==== Records

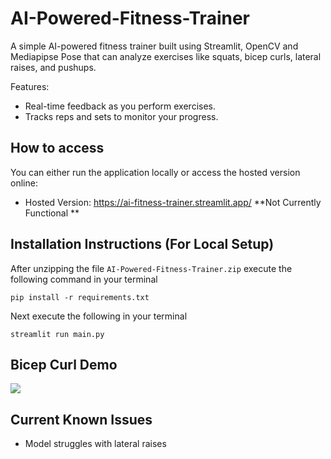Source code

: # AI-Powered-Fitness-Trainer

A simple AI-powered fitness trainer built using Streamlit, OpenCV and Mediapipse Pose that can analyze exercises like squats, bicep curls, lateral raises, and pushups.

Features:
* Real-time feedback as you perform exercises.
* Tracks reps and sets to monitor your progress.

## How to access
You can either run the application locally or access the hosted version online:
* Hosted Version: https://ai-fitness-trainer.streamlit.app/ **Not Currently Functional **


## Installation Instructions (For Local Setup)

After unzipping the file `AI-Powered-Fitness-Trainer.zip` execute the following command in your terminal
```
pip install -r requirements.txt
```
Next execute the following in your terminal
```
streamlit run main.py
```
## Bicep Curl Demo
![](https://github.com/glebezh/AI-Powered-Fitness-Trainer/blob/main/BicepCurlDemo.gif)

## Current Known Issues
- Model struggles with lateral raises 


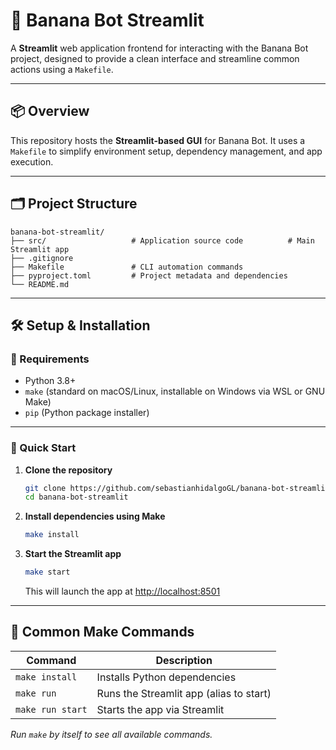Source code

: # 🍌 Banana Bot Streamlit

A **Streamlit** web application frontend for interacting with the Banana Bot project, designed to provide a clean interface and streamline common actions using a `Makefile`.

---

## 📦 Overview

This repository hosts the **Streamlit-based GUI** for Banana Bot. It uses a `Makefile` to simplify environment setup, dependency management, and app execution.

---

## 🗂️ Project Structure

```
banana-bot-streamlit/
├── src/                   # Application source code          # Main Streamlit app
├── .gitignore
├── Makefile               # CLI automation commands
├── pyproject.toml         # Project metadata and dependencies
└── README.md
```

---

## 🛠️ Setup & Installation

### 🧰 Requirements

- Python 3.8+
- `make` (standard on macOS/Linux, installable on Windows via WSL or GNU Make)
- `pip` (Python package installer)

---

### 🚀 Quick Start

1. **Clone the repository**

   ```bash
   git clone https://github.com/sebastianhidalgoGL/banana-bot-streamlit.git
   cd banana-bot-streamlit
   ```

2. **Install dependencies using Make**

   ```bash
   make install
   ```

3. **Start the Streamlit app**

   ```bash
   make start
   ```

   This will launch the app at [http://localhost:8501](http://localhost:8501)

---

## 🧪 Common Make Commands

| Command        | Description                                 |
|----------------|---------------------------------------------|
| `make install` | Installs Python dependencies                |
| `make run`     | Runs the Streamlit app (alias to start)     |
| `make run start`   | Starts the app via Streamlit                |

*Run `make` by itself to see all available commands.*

========

Task requirements: Say how many lines in the data hold the string "terminal", and say nothing else.

Task answer: 2